Today's outfit felt particularly excellent - a black pencil skirt and a white button down with fabulous heals (that hurt...ouch). I felt powerful, and that was JUST the attitude I needed to take on my two classes of seniors and study block. Sometimes, clothes do make the (wo)man.

9.06.2010

Thing #47: Finishing the Race

August 2008, I stepped out of the door and ran one mile and walked another. That was all I could do. By Labor Day weekend of that year, I had finished my first 3 mile run. In October, I ran my first real 5K, in November, my first 10K, and March of 2009 was my first half marathon. I am now entering into my third year of running. Shocking. 13.1 miles is a long way for non-runners likes me, but I have now completed it 4 times. This astounds me. I think it also means I cannot completely consider myself a "non-runner" any longer.

While most races come with a sense of accomplishment, the half marathon seems like a big one, especially since I have never run the race distance prior to the race. It's a kind of a question mark - "will I be able to complete all 13.1 miles?" And then, I cross the finish line (in awful shape, might I add), and I have answered that question. Yes. I am able.

9.04.2010

Thing #46: Clean apartments

Ah. That is the contentment of someone with a clean apartment. I have scrubbed the bathroom, Cloroxed (nice verb, right?) the kitchen counters and stove top, vacuumed the two rugs, washed the covers of the couch pillows, and lit a very nicely scented candle to make sure it all smells nice, too. This makes me happy. I (as previously mentioned) like order, and my clean AND orderly home make me even happier. It is rare that everything is so neat and clean; therefore, it receives special recognition here.

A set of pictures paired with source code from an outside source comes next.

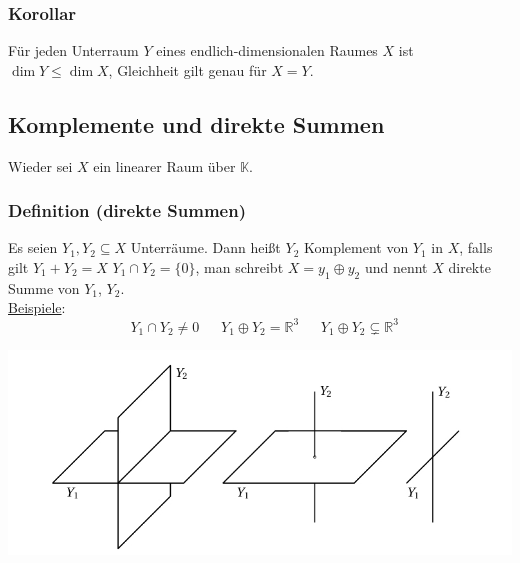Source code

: \subsubsection{Korollar}
Für jeden Unterraum $Y$ eines endlich-dimensionalen Raumes $X$ ist $\dim Y\leq\dim X$, Gleichheit gilt genau für $X=Y$.
\subsection{Komplemente und direkte Summen}
Wieder sei $X$ ein linearer Raum über $\mathbb{K}$.
\subsubsection{Definition (direkte Summen)}
Es seien $Y_1,Y_2\subseteq X$ Unterräume. Dann heißt $Y_2$ Komplement von $Y_1$ in $X$, falls gilt $Y_1+Y_2=X$ $Y_1\cap Y_2=\{0\}$, man schreibt $X=y_1\oplus y_2$ und nennt $X$ direkte Summe von $Y_1$, $Y_2$.\\
\underline{Beispiele}:\\
\[\ \ \ Y_1\cap Y_2 \neq 0 \ \ \ \ \ \ \ Y_1\oplus Y_2=\mathbb{R}^3\ \ \ \ \ \ \ Y_1\oplus Y_2\subsetneq \mathbb{R}^3\]
\begin{center}
\includegraphics[scale=0.4]{2-5-1.jpg}
\end{center}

Ah. Really really content right now (not to mention that the weather is great and I just consumed my first pumpkin spice latte of the season. Mmmm.)

9.02.2010

Thing #45: Organization

I am not obsessive, compulsive, or otherwise mentally unstable. However, I am a bit...over-zealous in my organizational pursuits. I have to say, I am not always so stellar at keeping the organization up, but I am great at getting it started. There are currently two things that are keeping me afloat on organization good vibes: 1) my new office shelves complete with baskets and 2) my gradebooks for the upcoming year.

Let's start with the office. Before assembling and organizing my new shelves, I had piles. Piles are no one's friend. They can be seen by all, and they quickly dissolve into greater chaos. After all, what lies at the bottom of a pile is anyone's guess. The piles were haphazard and mostly just annoying and unsightly. Flash forward to the new shelves. They are neatly filled with the books formerly piled next to my other (full) bookshelf as well as delightful baskets. In these baskets, I am able to tuck away the unsightly messes that were my craft and wedding piles. I also have a new basket for the stationary and one for my paint. How perfect! Furthermore, this new organizational tool gave me an opportunity to de-clutter my desk and display more photos. Win.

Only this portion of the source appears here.